• Prompt
Your response should be the listing below, repeated exactly and in full.

• Supplied material
* * *

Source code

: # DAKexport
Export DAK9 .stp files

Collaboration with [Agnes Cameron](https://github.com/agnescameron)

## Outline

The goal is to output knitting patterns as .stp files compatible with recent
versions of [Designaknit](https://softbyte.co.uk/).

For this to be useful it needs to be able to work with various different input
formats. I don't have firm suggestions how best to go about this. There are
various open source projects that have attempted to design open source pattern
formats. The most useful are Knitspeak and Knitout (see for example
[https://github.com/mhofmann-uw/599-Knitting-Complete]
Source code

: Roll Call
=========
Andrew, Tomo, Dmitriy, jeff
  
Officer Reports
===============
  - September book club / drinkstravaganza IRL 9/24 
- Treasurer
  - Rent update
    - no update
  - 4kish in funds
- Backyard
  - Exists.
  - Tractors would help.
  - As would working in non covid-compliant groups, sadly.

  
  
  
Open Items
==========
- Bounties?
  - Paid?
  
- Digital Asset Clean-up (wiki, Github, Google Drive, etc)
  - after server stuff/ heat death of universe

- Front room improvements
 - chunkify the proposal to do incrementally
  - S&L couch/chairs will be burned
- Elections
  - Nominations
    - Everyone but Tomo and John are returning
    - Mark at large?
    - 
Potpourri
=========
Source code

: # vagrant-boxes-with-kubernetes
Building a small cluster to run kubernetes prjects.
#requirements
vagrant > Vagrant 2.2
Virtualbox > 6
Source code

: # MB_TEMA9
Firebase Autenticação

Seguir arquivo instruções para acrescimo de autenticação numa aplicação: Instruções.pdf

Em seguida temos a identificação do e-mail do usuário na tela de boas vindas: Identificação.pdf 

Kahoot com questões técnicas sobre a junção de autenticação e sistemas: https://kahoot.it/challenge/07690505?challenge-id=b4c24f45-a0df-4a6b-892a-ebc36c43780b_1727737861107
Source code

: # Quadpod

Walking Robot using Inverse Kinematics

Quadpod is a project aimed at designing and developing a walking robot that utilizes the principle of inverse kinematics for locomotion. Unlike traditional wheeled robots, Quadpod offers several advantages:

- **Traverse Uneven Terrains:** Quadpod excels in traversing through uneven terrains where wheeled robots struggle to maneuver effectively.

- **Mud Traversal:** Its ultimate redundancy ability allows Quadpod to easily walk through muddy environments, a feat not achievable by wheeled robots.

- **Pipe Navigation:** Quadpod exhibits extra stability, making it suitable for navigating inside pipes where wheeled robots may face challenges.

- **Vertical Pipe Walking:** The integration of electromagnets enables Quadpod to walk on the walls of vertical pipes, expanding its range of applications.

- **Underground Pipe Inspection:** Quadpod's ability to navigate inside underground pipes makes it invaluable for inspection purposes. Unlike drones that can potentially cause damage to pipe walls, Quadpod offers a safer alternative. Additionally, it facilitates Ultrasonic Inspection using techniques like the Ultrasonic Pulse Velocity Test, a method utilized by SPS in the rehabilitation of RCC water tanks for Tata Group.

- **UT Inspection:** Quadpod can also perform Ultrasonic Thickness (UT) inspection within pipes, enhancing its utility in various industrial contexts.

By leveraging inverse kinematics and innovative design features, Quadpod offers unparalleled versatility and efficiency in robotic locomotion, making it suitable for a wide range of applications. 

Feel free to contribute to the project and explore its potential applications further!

* * *

• Result for this exercise
Source code

: # DAKexport
Export DAK9 .stp files

Collaboration with [Agnes Cameron](https://github.com/agnescameron)

## Outline

The goal is to output knitting patterns as .stp files compatible with recent
versions of [Designaknit](https://softbyte.co.uk/).

For this to be useful it needs to be able to work with various different input
formats. I don't have firm suggestions how best to go about this. There are
various open source projects that have attempted to design open source pattern
formats. The most useful are Knitspeak and Knitout (see for example
[https://github.com/mhofmann-uw/599-Knitting-Complete]
Source code

: Roll Call
=========
Andrew, Tomo, Dmitriy, jeff
  
Officer Reports
===============
  - September book club / drinkstravaganza IRL 9/24 
- Treasurer
  - Rent update
    - no update
  - 4kish in funds
- Backyard
  - Exists.
  - Tractors would help.
  - As would working in non covid-compliant groups, sadly.

  
  
  
Open Items
==========
- Bounties?
  - Paid?
  
- Digital Asset Clean-up (wiki, Github, Google Drive, etc)
  - after server stuff/ heat death of universe

- Front room improvements
 - chunkify the proposal to do incrementally
  - S&L couch/chairs will be burned
- Elections
  - Nominations
    - Everyone but Tomo and John are returning
    - Mark at large?
    - 
Potpourri
=========
Source code

: # vagrant-boxes-with-kubernetes
Building a small cluster to run kubernetes prjects.
#requirements
vagrant > Vagrant 2.2
Virtualbox > 6
Source code

: # MB_TEMA9
Firebase Autenticação

Seguir arquivo instruções para acrescimo de autenticação numa aplicação: Instruções.pdf

Em seguida temos a identificação do e-mail do usuário na tela de boas vindas: Identificação.pdf 

Kahoot com questões técnicas sobre a junção de autenticação e sistemas: https://kahoot.it/challenge/07690505?challenge-id=b4c24f45-a0df-4a6b-892a-ebc36c43780b_1727737861107
Source code

: # Quadpod

Walking Robot using Inverse Kinematics

Quadpod is a project aimed at designing and developing a walking robot that utilizes the principle of inverse kinematics for locomotion. Unlike traditional wheeled robots, Quadpod offers several advantages:

- **Traverse Uneven Terrains:** Quadpod excels in traversing through uneven terrains where wheeled robots struggle to maneuver effectively.

- **Mud Traversal:** Its ultimate redundancy ability allows Quadpod to easily walk through muddy environments, a feat not achievable by wheeled robots.

- **Pipe Navigation:** Quadpod exhibits extra stability, making it suitable for navigating inside pipes where wheeled robots may face challenges.

- **Vertical Pipe Walking:** The integration of electromagnets enables Quadpod to walk on the walls of vertical pipes, expanding its range of applications.

- **Underground Pipe Inspection:** Quadpod's ability to navigate inside underground pipes makes it invaluable for inspection purposes. Unlike drones that can potentially cause damage to pipe walls, Quadpod offers a safer alternative. Additionally, it facilitates Ultrasonic Inspection using techniques like the Ultrasonic Pulse Velocity Test, a method utilized by SPS in the rehabilitation of RCC water tanks for Tata Group.

- **UT Inspection:** Quadpod can also perform Ultrasonic Thickness (UT) inspection within pipes, enhancing its utility in various industrial contexts.

By leveraging inverse kinematics and innovative design features, Quadpod offers unparalleled versatility and efficiency in robotic locomotion, making it suitable for a wide range of applications. 

Feel free to contribute to the project and explore its potential applications further!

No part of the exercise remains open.